The mobile video market has grown so rapidly over the last six months that it has caught a lot of folks off guard. As a result, research firms such as eMarketer are underestimating current
and projected mobile video advertising revenue by a significant factor. Most of these firms expect revenue from mobile video advertising to hit $50 million for the 2011 calendar year, but I believe
this number could be closer to $250 million. That's five times current industry expectations.
Two major factors have led to mobile advertising projections that are totally
off the mark:
1) The proliferation of two monster platforms. Even 12 months ago, nobody thought Apple's iOS and Google's Android would be as widely adopted as
they have, but the stats for both are staggering: Android apps have been installed
more than three billion times, Apple passed 10 billion downloads in January, and more than 350,000 Android devices are activated every day, according to TechCrunch.

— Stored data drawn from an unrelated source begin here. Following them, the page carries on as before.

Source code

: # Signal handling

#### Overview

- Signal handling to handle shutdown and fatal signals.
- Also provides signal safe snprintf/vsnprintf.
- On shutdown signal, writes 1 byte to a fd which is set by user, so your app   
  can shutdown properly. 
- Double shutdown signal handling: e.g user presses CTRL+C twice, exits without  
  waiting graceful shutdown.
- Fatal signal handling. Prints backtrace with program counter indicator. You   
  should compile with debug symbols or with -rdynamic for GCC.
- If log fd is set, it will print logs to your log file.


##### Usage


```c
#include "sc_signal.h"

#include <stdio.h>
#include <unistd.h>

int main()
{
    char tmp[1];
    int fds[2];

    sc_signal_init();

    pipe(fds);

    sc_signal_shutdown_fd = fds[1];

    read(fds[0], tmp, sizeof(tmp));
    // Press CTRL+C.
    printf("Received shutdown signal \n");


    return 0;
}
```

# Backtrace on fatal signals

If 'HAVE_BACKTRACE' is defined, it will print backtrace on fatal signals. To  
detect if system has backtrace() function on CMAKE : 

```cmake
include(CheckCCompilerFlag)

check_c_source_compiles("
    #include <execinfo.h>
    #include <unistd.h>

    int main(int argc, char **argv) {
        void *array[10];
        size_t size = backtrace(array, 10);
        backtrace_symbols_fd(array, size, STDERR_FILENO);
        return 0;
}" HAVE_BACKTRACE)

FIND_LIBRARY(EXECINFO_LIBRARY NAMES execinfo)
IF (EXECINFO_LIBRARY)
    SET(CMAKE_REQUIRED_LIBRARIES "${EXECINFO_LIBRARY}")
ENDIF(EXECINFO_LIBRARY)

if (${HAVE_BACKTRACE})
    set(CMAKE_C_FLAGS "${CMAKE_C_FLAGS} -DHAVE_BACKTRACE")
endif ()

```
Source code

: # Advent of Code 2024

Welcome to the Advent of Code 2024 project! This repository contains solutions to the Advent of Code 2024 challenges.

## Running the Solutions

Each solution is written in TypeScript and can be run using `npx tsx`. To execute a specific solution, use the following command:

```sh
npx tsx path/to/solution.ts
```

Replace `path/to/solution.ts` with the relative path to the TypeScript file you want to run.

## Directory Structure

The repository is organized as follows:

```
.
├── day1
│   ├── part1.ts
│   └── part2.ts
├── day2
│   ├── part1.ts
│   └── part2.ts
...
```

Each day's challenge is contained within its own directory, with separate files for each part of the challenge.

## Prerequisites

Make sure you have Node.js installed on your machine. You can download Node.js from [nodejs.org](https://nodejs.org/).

What's more, Apple reported in its Q1 2011 earnings that it sold 16.24 million iPhones and 7.33 million iPads during the quarter. As a result of
this rapid adoption, there has been a huge influx of mobile video inventory over the last six months.
2) Buyers getting in the game and moving past test budgets. Ad buyers
realize that consumers are increasingly flocking to these devices, and are no longer being tentative with their spend. Now that video can be delivered reliably on mobile devices, advertisers can
deliver campaigns with sight, sound and motion to a huge installed base. For the last few years, mobile advertisers were stuck with boring static banners, and some very limited rich-media ad units.
Today, buyers can deliver a video ad for mobile that's very similar to what they'd use for TV and online, without spending a tremendous amount of additional creative effort. In addition,
mobile is now available on video exchanges, which gives access to a whole new set of mobile buyers.
It's been exciting to see how quickly the mobile ad industry has ramped up. We're
still only in the second inning of a very intense, nine-inning game. Given the rapid growth by the top players in the space, $250 million is not an outlandish industry projection for 2011. Hopefully,
research analysts will recalibrate their forecasts at the end of this year and make them in line with reality. We'll all want to be prepared for 2012. The way these hits keep coming, we could be
in store for a half-billion dollar year.